Di cultura russa e yddish mio padre proveniva dalla Bessarabia zarista. Rybnitza, la sua città natale, fece poi parte della republica sovietica di Moldavia. In quella zona il regime zarista aveva imposto agli ebrei una specie di residenza obbligatoria e i pogrom erano molto frequenti. Durante l’appoggio occidentale agli eserciti bianchi contro l’Armata rossa nel periodo della cosiddetta Guerra civile, mio padre e la sua famiglia sopravvissero a pogrom antisemiti causati oltre che dai bianchi anche dalle forze di invasione rumene e polacche.
Secondo i suoi racconti, essi si salvarono grazie al tifo petecchiale che fece scappare la soldataglia entrata in casa e grazie al fatto che alla fine l’Armata rossa di Trotzki riuscì a cacciare bianchi e invasori dalla città instaurando il soviet. Emigrato poi in Palestina e diventato un attivista del movimento sionista mio padre non trasformò mai lo scontro con il movimento comunista circa il sionismo in una negazione del ruolo svolto dai bolscevici nel por fine al ciclo dei pogrom.

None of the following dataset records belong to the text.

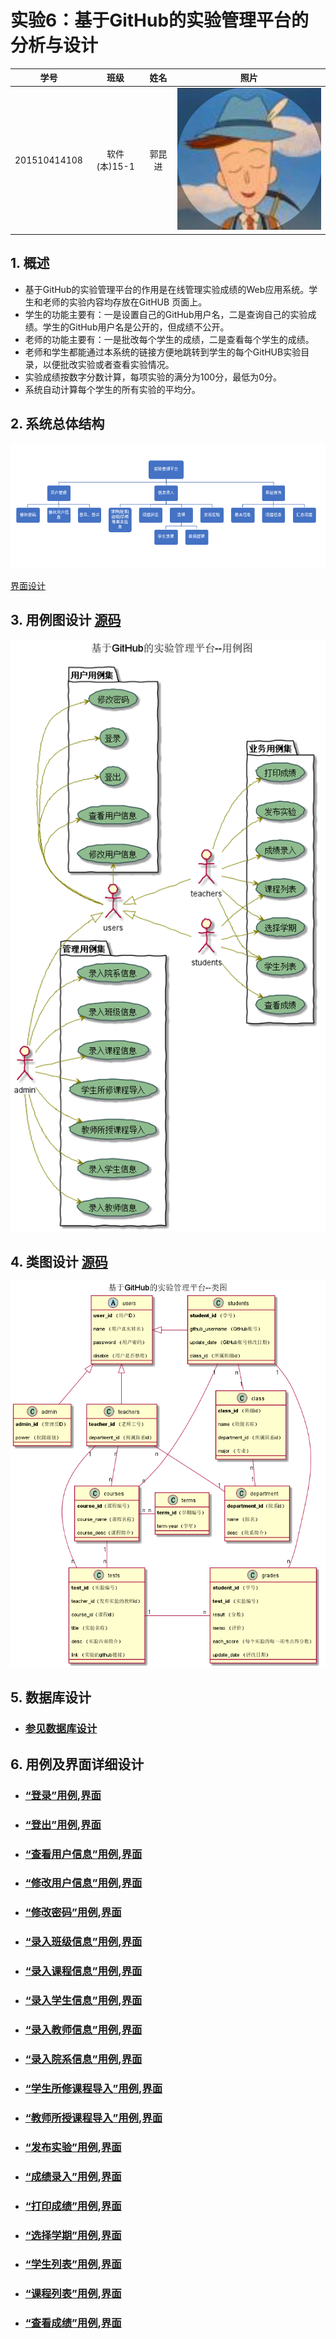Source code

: # 实验6：基于GitHub的实验管理平台的分析与设计
|学号|班级|姓名|照片|
|:-------:|:-------------: | :----------:|:---:|
|201510414108|软件(本)15-1|郭昆进|![flow1](../head.jpg)|

## 1. 概述
- 基于GitHub的实验管理平台的作用是在线管理实验成绩的Web应用系统。学生和老师的实验内容均存放在GitHUB
页面上。
- 学生的功能主要有：一是设置自己的GitHub用户名，二是查询自己的实验成绩。学生的GitHub用户名是公开的，但成绩不公开。
- 老师的功能主要有：一是批改每个学生的成绩，二是查看每个学生的成绩。
- 老师和学生都能通过本系统的链接方便地跳转到学生的每个GitHUB实验目录，以便批改实验或者查看实验情况。
- 实验成绩按数字分数计算，每项实验的满分为100分，最低为0分。
- 系统自动计算每个学生的所有实验的平均分。

## 2. 系统总体结构
![flow1](./img/sys.png)

[界面设计](https://guokunjin.github.io/is_analysis/test6/ui/login_html.html)

## 3. 用例图设计 [源码](./src/usecase.puml)
![](./img/usecase.png)

## 4. 类图设计 [源码](./src/class.puml)
![](./img/class.png)

## 5. 数据库设计
- ### [参见数据库设计](./数据库设计.md)

## 6. 用例及界面详细设计

- ### [“登录”用例](./用例/登录.md),[界面](https://guokunjin.github.io/is_analysis/test6/ui/login_html.html)
- ### [“登出”用例](./用例/登出.md),[界面](https://guokunjin.github.io/is_analysis/test6/ui/index-student_html.html)
- ### [“查看用户信息”用例](./用例/查看用户信息.md),[界面](https://guokunjin.github.io/is_analysis/test6/ui/index-student_html.html)
- ### [“修改用户信息”用例](./用例/修改用户信息.md),[界面](https://guokunjin.github.io/is_analysis/test6/ui/index-student_html.html)
- ### [“修改密码”用例](./用例/修改密码.md),[界面](https://guokunjin.github.io/is_analysis/test6/ui/index-student_html.html)
- ### [“录入班级信息”用例](./用例/录入班级信息.md),[界面](https://guokunjin.github.io/is_analysis/test6/ui/index-admin_html.html)
- ### [“录入课程信息”用例](./用例/录入课程信息.md),[界面](https://guokunjin.github.io/is_analysis/test6/ui/index-admin_html.html)
- ### [“录入学生信息”用例](./用例/录入学生信息.md),[界面](https://guokunjin.github.io/is_analysis/test6/ui/index-admin_html.html)
- ### [“录入教师信息”用例](./用例/录入教师信息.md),[界面](https://guokunjin.github.io/is_analysis/test6/ui/index-admin_html.html)
- ### [“录入院系信息”用例](./用例/录入院系信息.md),[界面](https://guokunjin.github.io/is_analysis/test6/ui/index-admin_html.html)
- ### [“学生所修课程导入”用例](./用例/学生所修课程导入.md),[界面](https://guokunjin.github.io/is_analysis/test6/ui/index-admin_html.html)
- ### [“教师所授课程导入”用例](./用例/教师所授课程导入.md),[界面](https://guokunjin.github.io/is_analysis/test6/ui/index-admin_html.html)
- ### [“发布实验”用例](./用例/发布实验.md),[界面](https://guokunjin.github.io/is_analysis/test6/ui/publishtest_html.html)
- ### [“成绩录入”用例](./用例/成绩录入.md),[界面](https://guokunjin.github.io/is_analysis/test6/ui/correct_html.html)
- ### [“打印成绩”用例](./用例/打印成绩.md),[界面](https://guokunjin.github.io/is_analysis/test6/ui/index-teacher_html.html)
- ### [“选择学期”用例](./用例/选择学期.md),[界面](https://guokunjin.github.io/is_analysis/test6/ui/index-teacher_html.html)
- ### [“学生列表”用例](./用例/学生列表.md),[界面](https://guokunjin.github.io/is_analysis/test6/ui/index-teacher_html.html)
- ### [“课程列表”用例](./用例/课程列表.md),[界面](https://guokunjin.github.io/is_analysis/test6/ui/index-student_html.html)
- ### [“查看成绩”用例](./用例/查看成绩.md),[界面](https://guokunjin.github.io/is_analysis/test6/ui/index-student_html.html)


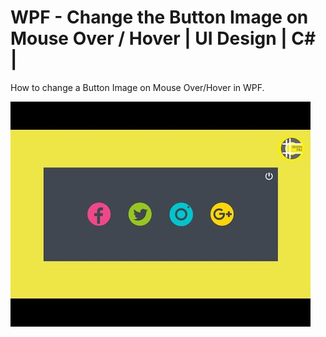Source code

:# WPF - Change the Button Image on Mouse Over / Hover | UI Design | C# |
How to change a Button Image on Mouse Over/Hover in WPF.

![](Images/Change%20Button%20Image.jpg)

Nel 1966, quando io già vivevo in Italia lontano dai miei, Eliezer venne inviato dal suo partito israeliano come delegato al famigerato congresso di unificazione Psi-Psdi (avendo fatto la campagna d’Italia nell’Ottava Armata britannica e avendo sposato nel 1945 mia madre Mazal Hasson, ebrea italo-sefardita di Lucca, mio padre parlava molto bene l’italiano che divenne la nostra lingua di famiglia). Ricordo ancora come a un pranzo durante il congresso un bolso quanto altolocato dirigente socialdemocratico, «riformista» dunque, espresse simpatia a mio padre per aver vissuto in Russia durante la Guerra civile ed aver subito le angherie antisemitiche dei… . bolscevici! «No mai!» rispose perentoriamente Eliezer spiegando poi come fossero andate effettivamente le cose.

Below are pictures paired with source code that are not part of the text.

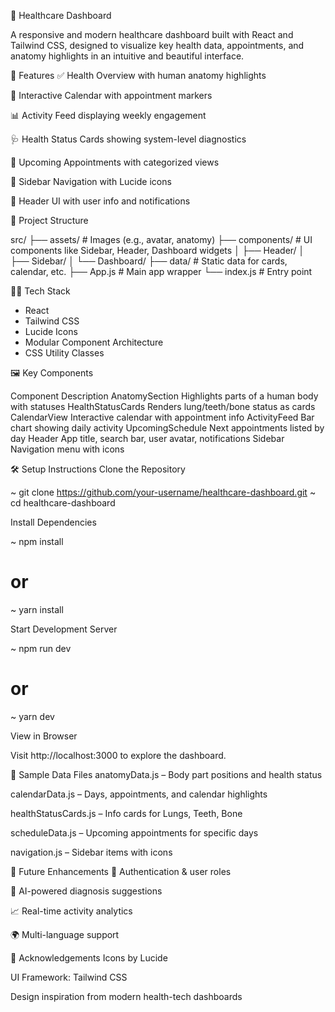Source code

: 🏥 Healthcare Dashboard

A responsive and modern healthcare dashboard built with React and Tailwind CSS, designed to visualize key health data, appointments, and anatomy highlights in an intuitive and beautiful interface.

🚀 Features
✅ Health Overview with human anatomy highlights

📅 Interactive Calendar with appointment markers

📊 Activity Feed displaying weekly engagement

🩺 Health Status Cards showing system-level diagnostics

📌 Upcoming Appointments with categorized views

🧭 Sidebar Navigation with Lucide icons

👤 Header UI with user info and notifications

📂 Project Structure

src/
├── assets/           # Images (e.g., avatar, anatomy)
├── components/       # UI components like Sidebar, Header, Dashboard widgets
│   ├── Header/
│   ├── Sidebar/
│   └── Dashboard/
├── data/             # Static data for cards, calendar, etc.
├── App.js            # Main app wrapper
└── index.js          # Entry point

🧑‍💻 Tech Stack
- React
- Tailwind CSS
- Lucide Icons
- Modular Component Architecture
- CSS Utility Classes

🖼️ Key Components

Component           Description
AnatomySection	    Highlights parts of a human body with statuses
HealthStatusCards	Renders lung/teeth/bone status as cards
CalendarView	    Interactive calendar with appointment info
ActivityFeed	    Bar chart showing daily activity
UpcomingSchedule	Next appointments listed by day
Header	            App title, search bar, user avatar, notifications
Sidebar	            Navigation menu with icons

🛠️ Setup Instructions
Clone the Repository

~ git clone https://github.com/your-username/healthcare-dashboard.git
~ cd healthcare-dashboard

Install Dependencies

~ npm install
# or
~ yarn install

Start Development Server

~ npm run dev
# or
~ yarn dev

View in Browser

Visit http://localhost:3000 to explore the dashboard.

📁 Sample Data Files
anatomyData.js – Body part positions and health status

calendarData.js – Days, appointments, and calendar highlights

healthStatusCards.js – Info cards for Lungs, Teeth, Bone

scheduleData.js – Upcoming appointments for specific days

navigation.js – Sidebar items with icons

🔮 Future Enhancements
🔐 Authentication & user roles

🧠 AI-powered diagnosis suggestions

📈 Real-time activity analytics

🌍 Multi-language support

🙌 Acknowledgements
Icons by Lucide

UI Framework: Tailwind CSS

Design inspiration from modern health-tech dashboards
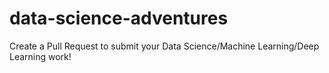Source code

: # data-science-adventures
Create a Pull Request to submit your Data Science/Machine Learning/Deep Learning work!
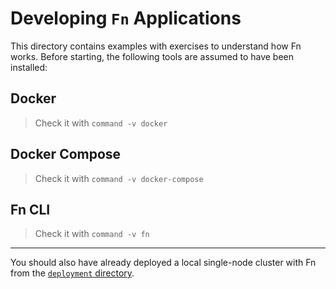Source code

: # Developing `Fn` Applications
This directory contains examples with exercises to understand how Fn works. Before starting, the following tools are assumed to have been installed:

## Docker
> Check it with `command -v docker`

## Docker Compose
> Check it with `command -v docker-compose`

## Fn CLI
> Check it with `command -v fn`

- - -

You should also have already deployed a local single-node cluster with Fn from the [`deployment` directory](../.../deployment/docker).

I genitori e un fratello di mio padre rimasero in Urss a Rybnitza. Nel 1939 i miei nonni paterni per ordine delle autorità sovietiche vennero trasferiti a Tashkent nell’Asia centrale. Pochi al mondo sanno di questa vicenda, cioè del traferimento alla vigilia del conflitto mondiale di migliaia di ebrei dalle zone limitrofe alla frontiera occidentale dell’Urss verso l’Asia centrale sovietica. Tuttavia la diversità nel tipo di vita era tale che i miei nonni paterni chiesero il permesso di poter rientrare a Rybnitza cosa che fecero poco prima dell’ invasione nazista dell’Urss. Essi morirono esattamente come nella descrizione di Karol: «La Wehrmacht faceva delle retate in grande scala degli ebrei e li uccideva». A scoprirlo fu il fratello di mio padre che combattè nelle file dell’Armata rossa dalla lontana Orel fino a Vienna.
E come ben capì Churchill quando ancora i nazisti avanzavano nel territorio dell’Urss, «l’Armata rossa sta(va) strappando le budella dal ventre dell’esercito tedesco». I «riformisti» lo vogliono occultare e scordare, io, anche come persona di origine ebraica, assolutamente no.